During the Asia Dengue Summit in Bangkok last week, Kao presented its research results on a mechanism to prevent mosquitoes from flying. The findings of the research could be important given the increasing risk of mosquito-borne diseases such as dengue fever, malaria and Zika.
The original study, published in February, was a joint project between Kao’s Personal Health Care Products Research Laboratory and the Laboratory for Circuit Mechanisms of Sensory Perception belonging to the Riken research institute.
Researchers found that spraying a surfactant solution on mosquitoes, which usually repel water, allows their wings to become wet, preventing them from flying and knocking them out of the air. Surfactants are the main components of detergent.
Mosquitoes rely on their ability to flap their wings at high speed — faster than other flying insects — and therefore having wet wings is detrimental. Once the surfactant solution is sprayed onto their wings, they are unable to keep flying, causing them to drop to the ground.
The same research also found that a solution with a low surface tension is able to block the mosquito’s spiracles — small openings on their bodies that take in oxygen. By effectively obstructing them, the solution is able to kill the mosquitoes.
Mosquitoes transmit vector-borne diseases — illnesses caused by parasites, viruses and bacteria that are often transmitted by bloodsucking insects — that are frequently deadly. According to the World Health Organization, more than 700,000 people worldwide die from vector-borne diseases each year.

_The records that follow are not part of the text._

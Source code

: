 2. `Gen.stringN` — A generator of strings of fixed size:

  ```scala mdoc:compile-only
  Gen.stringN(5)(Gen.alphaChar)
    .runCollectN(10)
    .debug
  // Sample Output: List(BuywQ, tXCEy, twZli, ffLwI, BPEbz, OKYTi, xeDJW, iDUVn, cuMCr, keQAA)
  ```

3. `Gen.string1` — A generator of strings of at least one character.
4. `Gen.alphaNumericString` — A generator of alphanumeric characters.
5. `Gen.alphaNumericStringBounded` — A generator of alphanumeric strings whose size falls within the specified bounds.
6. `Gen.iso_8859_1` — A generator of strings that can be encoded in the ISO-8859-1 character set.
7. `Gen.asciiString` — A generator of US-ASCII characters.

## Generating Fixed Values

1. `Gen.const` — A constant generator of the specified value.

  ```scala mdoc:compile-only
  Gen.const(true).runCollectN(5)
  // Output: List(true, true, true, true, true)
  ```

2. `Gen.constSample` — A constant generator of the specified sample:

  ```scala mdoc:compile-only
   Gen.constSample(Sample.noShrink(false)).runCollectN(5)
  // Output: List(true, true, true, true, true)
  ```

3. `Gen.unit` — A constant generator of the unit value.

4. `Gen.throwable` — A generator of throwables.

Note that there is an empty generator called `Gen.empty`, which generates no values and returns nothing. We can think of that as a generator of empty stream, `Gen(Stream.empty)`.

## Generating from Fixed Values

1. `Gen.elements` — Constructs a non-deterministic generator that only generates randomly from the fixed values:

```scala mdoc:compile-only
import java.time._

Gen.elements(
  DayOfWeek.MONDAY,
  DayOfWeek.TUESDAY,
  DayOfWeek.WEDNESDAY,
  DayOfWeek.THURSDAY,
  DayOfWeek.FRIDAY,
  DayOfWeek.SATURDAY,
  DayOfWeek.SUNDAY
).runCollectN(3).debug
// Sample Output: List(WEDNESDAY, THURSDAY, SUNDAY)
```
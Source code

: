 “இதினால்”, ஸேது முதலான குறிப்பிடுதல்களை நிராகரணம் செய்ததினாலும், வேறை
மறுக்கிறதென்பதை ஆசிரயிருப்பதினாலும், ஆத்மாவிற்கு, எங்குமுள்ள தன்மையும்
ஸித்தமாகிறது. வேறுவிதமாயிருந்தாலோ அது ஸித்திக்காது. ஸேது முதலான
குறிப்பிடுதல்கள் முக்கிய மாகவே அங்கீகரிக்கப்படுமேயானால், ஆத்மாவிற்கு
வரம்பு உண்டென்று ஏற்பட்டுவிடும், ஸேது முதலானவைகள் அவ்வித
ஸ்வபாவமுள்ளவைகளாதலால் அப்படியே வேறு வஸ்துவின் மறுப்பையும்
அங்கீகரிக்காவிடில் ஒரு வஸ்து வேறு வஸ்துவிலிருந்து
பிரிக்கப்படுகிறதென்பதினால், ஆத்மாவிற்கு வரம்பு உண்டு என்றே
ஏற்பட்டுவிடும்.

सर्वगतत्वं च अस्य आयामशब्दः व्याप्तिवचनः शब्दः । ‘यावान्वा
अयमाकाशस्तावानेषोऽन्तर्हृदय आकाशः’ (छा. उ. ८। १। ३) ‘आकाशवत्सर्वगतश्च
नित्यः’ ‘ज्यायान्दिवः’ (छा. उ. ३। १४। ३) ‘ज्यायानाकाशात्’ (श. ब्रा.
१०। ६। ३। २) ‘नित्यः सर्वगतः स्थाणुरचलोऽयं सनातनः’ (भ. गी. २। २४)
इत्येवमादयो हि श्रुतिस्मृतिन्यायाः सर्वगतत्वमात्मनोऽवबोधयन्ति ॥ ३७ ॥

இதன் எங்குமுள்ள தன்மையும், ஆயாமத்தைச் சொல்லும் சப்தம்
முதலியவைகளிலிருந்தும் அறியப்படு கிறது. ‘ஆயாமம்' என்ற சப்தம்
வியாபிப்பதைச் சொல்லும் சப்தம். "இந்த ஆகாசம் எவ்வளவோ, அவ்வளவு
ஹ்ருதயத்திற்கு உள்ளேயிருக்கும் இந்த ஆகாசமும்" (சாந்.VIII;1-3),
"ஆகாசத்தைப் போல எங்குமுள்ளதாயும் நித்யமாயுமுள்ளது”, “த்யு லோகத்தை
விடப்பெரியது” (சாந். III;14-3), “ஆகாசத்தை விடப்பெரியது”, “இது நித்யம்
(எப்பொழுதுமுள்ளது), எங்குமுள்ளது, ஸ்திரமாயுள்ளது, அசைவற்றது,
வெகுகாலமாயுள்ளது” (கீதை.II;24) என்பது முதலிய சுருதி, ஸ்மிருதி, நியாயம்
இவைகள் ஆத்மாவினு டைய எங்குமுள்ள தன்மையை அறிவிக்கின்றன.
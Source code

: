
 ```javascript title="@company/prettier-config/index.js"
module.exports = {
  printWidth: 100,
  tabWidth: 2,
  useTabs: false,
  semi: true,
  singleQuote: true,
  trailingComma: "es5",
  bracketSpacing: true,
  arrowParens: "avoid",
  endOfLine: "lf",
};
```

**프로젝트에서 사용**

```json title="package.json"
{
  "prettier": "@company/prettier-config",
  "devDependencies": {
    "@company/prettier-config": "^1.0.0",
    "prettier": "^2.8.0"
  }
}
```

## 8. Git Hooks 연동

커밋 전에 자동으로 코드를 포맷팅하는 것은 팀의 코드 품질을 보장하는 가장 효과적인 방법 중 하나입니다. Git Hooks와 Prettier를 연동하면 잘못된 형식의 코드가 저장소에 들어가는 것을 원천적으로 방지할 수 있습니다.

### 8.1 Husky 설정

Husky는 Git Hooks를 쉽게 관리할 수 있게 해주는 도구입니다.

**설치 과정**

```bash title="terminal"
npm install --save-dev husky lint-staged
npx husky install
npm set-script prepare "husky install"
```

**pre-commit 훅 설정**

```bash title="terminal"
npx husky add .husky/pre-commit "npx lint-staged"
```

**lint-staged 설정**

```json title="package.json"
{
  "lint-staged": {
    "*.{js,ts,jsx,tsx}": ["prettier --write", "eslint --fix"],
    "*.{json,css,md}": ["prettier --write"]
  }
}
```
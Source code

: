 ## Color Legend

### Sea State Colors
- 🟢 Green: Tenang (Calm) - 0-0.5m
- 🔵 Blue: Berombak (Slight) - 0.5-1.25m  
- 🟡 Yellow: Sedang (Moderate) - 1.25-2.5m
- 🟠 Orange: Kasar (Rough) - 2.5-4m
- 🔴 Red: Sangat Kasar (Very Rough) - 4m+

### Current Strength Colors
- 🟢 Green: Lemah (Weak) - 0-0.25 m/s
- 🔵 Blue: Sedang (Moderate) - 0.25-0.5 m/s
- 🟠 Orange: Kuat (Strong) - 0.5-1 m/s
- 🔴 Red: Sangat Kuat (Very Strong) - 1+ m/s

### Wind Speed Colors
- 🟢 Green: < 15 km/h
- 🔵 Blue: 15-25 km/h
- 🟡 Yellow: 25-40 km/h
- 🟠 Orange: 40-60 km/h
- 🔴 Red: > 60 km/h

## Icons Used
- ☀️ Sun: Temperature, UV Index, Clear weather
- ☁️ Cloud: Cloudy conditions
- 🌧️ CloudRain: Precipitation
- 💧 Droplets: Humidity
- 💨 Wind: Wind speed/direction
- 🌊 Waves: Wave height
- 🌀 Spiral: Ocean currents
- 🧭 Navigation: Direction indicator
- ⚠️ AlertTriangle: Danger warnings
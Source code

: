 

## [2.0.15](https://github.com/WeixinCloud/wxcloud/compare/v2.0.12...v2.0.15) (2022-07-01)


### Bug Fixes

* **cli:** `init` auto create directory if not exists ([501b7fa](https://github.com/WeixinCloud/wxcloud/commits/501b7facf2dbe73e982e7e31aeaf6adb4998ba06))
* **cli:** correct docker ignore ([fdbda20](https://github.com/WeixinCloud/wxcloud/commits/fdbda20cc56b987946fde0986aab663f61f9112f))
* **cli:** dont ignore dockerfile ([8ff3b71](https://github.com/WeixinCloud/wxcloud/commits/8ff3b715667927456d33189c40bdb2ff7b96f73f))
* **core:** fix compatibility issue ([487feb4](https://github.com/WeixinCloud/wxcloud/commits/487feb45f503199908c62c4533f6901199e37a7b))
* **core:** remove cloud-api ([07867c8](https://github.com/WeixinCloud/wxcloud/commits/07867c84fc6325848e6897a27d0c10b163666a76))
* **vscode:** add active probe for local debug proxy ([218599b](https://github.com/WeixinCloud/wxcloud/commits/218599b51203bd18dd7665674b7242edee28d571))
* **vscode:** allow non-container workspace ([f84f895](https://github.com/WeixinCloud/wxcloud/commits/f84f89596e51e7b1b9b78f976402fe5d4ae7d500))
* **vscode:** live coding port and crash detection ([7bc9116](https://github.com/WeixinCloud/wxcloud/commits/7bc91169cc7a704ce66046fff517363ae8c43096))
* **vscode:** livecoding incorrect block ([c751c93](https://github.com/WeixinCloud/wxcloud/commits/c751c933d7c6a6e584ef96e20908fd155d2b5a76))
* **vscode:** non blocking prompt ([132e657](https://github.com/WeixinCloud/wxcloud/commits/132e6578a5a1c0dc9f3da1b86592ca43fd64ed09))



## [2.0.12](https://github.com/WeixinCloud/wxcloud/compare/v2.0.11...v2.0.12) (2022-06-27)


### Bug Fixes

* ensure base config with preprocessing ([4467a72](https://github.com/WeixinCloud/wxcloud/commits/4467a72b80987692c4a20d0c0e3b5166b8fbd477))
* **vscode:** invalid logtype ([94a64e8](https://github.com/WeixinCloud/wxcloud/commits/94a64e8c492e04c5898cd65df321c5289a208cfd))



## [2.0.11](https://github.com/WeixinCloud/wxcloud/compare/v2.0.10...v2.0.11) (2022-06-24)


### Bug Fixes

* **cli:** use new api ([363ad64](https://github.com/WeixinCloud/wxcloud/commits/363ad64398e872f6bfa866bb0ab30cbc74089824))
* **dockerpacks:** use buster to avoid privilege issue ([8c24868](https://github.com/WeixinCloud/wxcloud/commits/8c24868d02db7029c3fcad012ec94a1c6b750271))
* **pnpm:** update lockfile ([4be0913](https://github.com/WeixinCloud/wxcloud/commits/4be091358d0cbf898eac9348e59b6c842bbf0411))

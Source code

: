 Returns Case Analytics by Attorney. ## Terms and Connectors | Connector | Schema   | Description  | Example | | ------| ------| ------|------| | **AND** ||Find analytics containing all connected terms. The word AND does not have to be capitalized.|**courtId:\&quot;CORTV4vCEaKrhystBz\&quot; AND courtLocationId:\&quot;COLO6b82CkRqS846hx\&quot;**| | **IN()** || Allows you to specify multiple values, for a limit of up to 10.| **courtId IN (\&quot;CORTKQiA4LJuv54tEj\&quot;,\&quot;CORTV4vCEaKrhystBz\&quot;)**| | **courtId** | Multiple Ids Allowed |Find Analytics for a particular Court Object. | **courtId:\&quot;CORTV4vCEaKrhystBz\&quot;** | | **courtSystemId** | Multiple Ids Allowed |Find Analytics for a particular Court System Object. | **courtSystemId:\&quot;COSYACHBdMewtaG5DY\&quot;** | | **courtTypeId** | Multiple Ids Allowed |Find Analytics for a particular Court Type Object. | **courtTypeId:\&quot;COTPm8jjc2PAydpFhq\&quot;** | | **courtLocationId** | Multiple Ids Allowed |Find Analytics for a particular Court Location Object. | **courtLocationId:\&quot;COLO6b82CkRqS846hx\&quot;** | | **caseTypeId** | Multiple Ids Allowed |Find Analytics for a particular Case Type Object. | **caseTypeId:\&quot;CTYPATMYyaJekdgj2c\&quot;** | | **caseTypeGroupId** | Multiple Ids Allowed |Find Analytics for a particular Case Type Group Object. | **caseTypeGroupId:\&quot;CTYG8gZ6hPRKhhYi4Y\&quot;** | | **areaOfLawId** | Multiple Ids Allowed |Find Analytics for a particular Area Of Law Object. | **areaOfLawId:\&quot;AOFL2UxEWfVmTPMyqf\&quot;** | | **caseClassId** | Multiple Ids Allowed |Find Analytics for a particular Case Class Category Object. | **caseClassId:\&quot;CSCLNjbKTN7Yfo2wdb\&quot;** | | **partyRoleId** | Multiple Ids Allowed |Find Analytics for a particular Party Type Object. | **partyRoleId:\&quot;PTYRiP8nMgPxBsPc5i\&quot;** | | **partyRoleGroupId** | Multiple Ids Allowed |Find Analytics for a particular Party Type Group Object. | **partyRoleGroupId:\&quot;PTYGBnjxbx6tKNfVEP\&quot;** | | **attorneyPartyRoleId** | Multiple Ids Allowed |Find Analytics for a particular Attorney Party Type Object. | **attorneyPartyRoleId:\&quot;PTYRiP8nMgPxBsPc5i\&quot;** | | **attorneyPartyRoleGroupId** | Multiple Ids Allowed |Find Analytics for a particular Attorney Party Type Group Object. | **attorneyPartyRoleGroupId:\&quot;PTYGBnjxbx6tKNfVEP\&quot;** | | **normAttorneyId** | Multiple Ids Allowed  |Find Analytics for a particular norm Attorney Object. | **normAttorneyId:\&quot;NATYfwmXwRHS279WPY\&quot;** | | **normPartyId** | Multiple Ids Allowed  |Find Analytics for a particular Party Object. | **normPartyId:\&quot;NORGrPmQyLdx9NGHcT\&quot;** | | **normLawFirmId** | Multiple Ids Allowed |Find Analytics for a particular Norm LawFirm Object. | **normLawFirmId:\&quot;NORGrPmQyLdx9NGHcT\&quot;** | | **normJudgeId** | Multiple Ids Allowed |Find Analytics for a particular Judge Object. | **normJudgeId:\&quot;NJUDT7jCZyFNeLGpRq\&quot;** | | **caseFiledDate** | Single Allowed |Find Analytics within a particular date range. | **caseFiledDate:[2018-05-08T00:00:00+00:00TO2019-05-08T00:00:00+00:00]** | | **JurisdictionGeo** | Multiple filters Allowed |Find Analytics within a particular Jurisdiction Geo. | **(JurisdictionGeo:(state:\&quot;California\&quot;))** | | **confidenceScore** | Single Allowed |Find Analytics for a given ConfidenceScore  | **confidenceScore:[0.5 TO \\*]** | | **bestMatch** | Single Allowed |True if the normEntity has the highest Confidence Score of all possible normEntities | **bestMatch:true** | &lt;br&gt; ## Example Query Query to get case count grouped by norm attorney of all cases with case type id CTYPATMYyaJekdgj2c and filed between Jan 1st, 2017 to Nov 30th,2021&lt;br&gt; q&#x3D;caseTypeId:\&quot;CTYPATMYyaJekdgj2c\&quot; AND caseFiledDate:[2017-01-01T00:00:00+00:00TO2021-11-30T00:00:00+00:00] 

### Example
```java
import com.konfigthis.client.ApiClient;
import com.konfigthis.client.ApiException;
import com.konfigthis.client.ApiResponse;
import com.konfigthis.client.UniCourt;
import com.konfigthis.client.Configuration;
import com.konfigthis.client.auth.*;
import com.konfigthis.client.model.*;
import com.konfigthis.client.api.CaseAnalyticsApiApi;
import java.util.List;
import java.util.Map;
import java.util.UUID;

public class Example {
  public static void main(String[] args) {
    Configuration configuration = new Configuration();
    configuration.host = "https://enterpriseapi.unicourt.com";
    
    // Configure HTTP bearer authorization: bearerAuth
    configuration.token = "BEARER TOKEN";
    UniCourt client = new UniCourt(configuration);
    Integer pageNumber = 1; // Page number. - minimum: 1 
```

With towns and cities encroaching on places that mosquitoes can inhabit and global warming extending the period and areas in which they can survive, finding a means to control them is pivotal to protecting a great number of people.
Traditional insecticides are potentially harmful to biodiversity, and recent studies have also found that some mosquitoes are resistant to them.
“As of now, we have not decided on any specifics of (the solution's) release as a commercial product, but we do hope to eventually release it to the public in a way that it can be used,” said Yoshiko Goto, a public relations official at Kao.